Giving up gluten has become a popular dietary trend. Gluten is a protein present in wheat, rye, barley and oats. Following a gluten-free diet is a must for people such as myself who have celiac disease, but now a growing number of people are avoiding gluten because they have a sensitivity to it and/or feel better without it in their diets.
It may seem like an easy diet to follow. Just avoid regular breads, pasta, cereals and baked goods, and instead choose the gluten-free versions. However, many gluten-free products are high glycemic, high in calories, low in fiber and minerals, and are not fortified with vitamins. Unless you make some other dietary adjustments, you could end up gaining weight and becoming deficient in certain nutrients.
Here are the four key gluten-free dietary concerns:
1. High glycemic foods: Foods made with high-starch flours such as rice, potato and tapioca – including pasta, bread and cookies – are often high glycemic. Eating high-glycemic foods can cause swings in your blood sugar, making you feel tired and foggy. Those swings can also contribute to hunger, food cravings and weight gain. Even brown rice and brown pasta can be problematic.

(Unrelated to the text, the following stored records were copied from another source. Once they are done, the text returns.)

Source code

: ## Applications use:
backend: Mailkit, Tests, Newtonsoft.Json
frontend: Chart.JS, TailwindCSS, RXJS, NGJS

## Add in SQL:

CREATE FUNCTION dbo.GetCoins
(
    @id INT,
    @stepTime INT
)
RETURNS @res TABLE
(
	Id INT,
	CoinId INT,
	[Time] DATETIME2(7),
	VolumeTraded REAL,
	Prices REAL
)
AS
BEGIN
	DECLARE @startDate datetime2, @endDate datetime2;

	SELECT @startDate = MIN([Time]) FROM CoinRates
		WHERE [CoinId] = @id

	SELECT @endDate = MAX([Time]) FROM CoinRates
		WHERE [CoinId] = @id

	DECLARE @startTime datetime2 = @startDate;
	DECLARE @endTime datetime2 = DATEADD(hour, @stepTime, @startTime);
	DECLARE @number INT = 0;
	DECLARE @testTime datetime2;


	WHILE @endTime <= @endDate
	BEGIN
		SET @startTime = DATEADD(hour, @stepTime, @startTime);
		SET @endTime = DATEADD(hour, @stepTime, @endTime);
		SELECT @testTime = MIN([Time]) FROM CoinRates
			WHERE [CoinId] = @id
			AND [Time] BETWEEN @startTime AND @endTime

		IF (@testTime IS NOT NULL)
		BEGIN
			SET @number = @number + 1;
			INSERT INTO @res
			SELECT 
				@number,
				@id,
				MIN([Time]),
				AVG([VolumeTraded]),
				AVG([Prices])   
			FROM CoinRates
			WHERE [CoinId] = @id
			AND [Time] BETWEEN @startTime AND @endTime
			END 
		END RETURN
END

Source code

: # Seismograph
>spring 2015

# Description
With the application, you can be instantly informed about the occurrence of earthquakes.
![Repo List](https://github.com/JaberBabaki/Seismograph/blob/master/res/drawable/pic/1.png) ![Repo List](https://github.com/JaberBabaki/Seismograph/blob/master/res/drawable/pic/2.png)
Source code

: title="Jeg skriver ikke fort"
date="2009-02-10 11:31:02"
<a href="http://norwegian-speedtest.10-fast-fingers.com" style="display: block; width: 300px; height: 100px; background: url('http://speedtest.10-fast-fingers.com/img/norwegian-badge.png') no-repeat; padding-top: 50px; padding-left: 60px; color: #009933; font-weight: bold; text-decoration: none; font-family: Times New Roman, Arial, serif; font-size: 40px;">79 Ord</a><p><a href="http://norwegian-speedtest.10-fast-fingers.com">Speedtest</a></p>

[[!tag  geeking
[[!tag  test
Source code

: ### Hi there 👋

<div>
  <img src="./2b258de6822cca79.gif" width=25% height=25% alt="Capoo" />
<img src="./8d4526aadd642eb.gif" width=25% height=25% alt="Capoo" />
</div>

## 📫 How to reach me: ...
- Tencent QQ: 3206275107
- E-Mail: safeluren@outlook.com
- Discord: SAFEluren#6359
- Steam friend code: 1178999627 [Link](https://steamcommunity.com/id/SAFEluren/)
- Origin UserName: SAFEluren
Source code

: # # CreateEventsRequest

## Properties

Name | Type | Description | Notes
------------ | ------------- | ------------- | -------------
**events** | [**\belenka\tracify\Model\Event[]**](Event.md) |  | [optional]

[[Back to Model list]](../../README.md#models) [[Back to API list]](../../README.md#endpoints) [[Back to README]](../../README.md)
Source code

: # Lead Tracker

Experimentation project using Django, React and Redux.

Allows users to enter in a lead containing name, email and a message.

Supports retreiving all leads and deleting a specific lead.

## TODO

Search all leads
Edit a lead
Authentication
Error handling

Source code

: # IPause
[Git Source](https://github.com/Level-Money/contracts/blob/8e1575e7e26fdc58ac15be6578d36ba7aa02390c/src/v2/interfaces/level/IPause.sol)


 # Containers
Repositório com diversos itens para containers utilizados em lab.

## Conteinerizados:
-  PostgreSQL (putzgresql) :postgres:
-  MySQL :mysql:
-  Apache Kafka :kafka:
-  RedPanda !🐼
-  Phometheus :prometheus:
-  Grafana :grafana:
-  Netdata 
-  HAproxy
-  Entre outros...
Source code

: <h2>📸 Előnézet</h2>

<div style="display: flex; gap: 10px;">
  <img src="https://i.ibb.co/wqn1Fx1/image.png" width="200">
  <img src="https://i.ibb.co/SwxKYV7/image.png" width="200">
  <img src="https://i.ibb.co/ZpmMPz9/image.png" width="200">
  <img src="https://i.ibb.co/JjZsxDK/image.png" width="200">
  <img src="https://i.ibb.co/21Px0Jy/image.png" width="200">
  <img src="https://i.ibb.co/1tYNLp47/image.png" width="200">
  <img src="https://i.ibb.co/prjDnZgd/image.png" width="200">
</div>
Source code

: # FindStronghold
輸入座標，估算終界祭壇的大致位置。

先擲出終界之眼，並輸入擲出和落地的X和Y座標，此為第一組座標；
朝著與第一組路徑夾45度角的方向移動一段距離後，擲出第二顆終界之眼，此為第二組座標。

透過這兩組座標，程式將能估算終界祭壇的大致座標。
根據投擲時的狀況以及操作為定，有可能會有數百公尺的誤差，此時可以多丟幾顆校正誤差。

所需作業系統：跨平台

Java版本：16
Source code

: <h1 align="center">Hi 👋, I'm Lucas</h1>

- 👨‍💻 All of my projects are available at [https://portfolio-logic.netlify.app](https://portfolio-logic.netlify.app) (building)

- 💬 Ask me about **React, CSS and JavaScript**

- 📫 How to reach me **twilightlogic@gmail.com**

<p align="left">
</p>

Instead choose quinoa and quinoa pasta, which are naturally higher in protein and fiber. Both are attributes that lower the food’s glycemic index value.
2. Iron: People with gluten intolerance are typically anemic. But many people are reluctant to take iron supplements because they don’t want to go from a state where they’ve had chronic diarrhea to constipating iron supplements. If you fall into this category, look for an ingredient called SunActive Iron, which is easily absorbed by the body and is non-constipating.
3. Fiber: Many gluten-free breads are low in fiber. It is very important to read labels. Look for breads with a minimum of three grams of fiber per serving. Opt for breads and baked goods with more fiber (bean or almond flour) or make your own and add in some flaxseed or chia seed. Add fiber to your diet by eating more veggies, and nibbling on nuts and seeds. Because it’s tough to get enough fiber day in/day out, consider a natural fiber supplement. Again, read the labels! Sunfiber is a 100 percent gluten-free fiber supplement that can easily be added to just about any beverage. Other fiber supplements may say “gluten-free” but may actually contain trace amounts which can add up over time.
4. B vitamins: B vitamins, which you need for energy and to support your nervous system, are typically not present in gluten-free products. So you will want to seek supplemental support. Look for a B-complex vitamin or ensure that your multi contains adequate B-vitamins.
There is some good news for those of us who must avoid gluten: The food labeling rules are becoming more stringent. In 2012, the Canadian Food Inspection Agency ruled that, “any gluten that is present due to cross-contamination in a food labeled gluten-free should be as low as reasonably achievable and must not surpass 20 ppm of gluten, a level that is considered protective for the majority of people with celiac disease.” Last month, a similar labeling rule for U.S. food manufacturers went into effect. But we must still be diligent about ensuring our diets contain the right nutrients to support our health.